Well people could point to cities that don't look so good or point to iceland or whatever to counter what i always like to point out from the keep government completely out of business free marketer out there is that there are countries around the world where rich people rule and there is no stinky socialism to take their money. unfortunately they're usaually third world
As much as that article sucks, I still don't see where he says France is backwards and poor. He just says they "tread water" (lol?).
Logically you have a sort of a point, but in reality it is comparing the poorer areas of the US with the poorer areas of Western Europe that the difference is most obvious. It is virtually impossible to find parts of Western Europe that look as run-down and are as crime-infested with social problems as you see in many parts of the US. Better to stick to the tried and true racial explanation that conservatives are often reduced to. "They are so homogeneous".
Well I'm fine with that. If he wanted to say something like "If Europe is so bad, why don't they have decaying urban centers all over there country like we do? Why don't they have high gun violence throughout their nation? Why isn't their urban education piss poor?" I'd get his point. (Note: I'm not saying any of what I just said is actually true as I don't know what their urban education, gun violence, etc. rates are.)
Sam, have pity on the poor teabaggers. They are hurting. Many are so undereducated and often with health problems. They have had their standard of living sink a percent or so a year for 30 years since the Reagan morass. They are hurting, but don't know who to blame and Fox News tells them to blame government, gays, Euros, pointed headed intellectuals with more education, immigrants anyone but Rupert Murdoch, the corporations and the wealthy.

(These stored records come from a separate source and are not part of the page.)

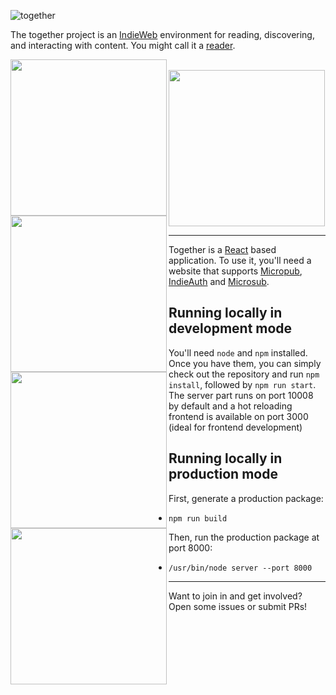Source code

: ![together](together-logo.png)

The together project is an [IndieWeb](http://indieweb.org)
environment for reading, discovering, and interacting with content. You might
call it a [reader](http://indieweb.org/reader).

<div>
<a href="https://cleverdevil.io/s/WEGNzGQDyX.jpg">
  <img width="250" align="left" src="https://cleverdevil.io/s/WEGNzGQDyX.jpg">
</a>
<a href="https://cleverdevil.io/s/5wGwiSMpSA.jpg">
  <img width="250" align="left" src="https://cleverdevil.io/s/5wGwiSMpSA.jpg">
</a>
<a href="https://cleverdevil.io/s/dMFEtVZ4Mh.jpg">
  <img width="250" align="left" src="https://cleverdevil.io/s/dMFEtVZ4Mh.jpg">
</a>
<br>
<a href="https://cleverdevil.io/s/LDB4IBtNaD.jpg">
  <img width="250" align="left" src="https://cleverdevil.io/s/LDB4IBtNaD.jpg">
</a>
<a href="https://cleverdevil.io/s/kBOkpX8GM5.jpg">
  <img width="250" src="https://cleverdevil.io/s/kBOkpX8GM5.jpg">
</a>
</div>

---

Together is a [React](https://facebook.github.io/react/) based application. To
use it, you'll need a website that supports
[Micropub](https://indieweb.org/Micropub),
[IndieAuth](https://indieweb.org/IndieAuth) and
[Microsub](https://indieweb.org/Microsub).

## Running locally in development mode

You'll need `node` and `npm` installed. Once you have
them, you can simply check out the repository and run `npm install`, followed
by `npm run start`. The server part runs on port 10008 by default
and a hot reloading frontend is available on port 3000 (ideal for frontend development)

## Running locally in production mode

First, generate a production package:

- `npm run build`

Then, run the production package at port 8000:

- `/usr/bin/node server --port 8000`

---

Want to join in and get involved? Open some issues or submit PRs!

well I wouldn't get hung up on the big city argument that Krugman makes, since the European countryside, in fact ESPECIALLY the European countryside, is FAR superior to the American countryside, and far more enjoyable for the average tourist. France probably has the best rural setting anywhere I have ever been. In fact, more French citizens prefer to go on vacations to rural France than travel elsewhere, and for damn good reason, I envy the heck out of them for having such a beautiful country.
Typical response to conservatives when confronted by Krugman. His facts are just so hard for them to respond to.
This is from second hand knowledge but I have heard that the suburbs of Paris are pretty bad comparable to places like South Chicago or Bed-Stuy. Also some of the counsel housing blocks in the UK I have heard are pretty bad. In Belfast the Shankill Road neighborhood looked almost as bad as some of the poorer parts of America. I remember thinking all it needs is a Walmart and it could almost pass for rundown American town.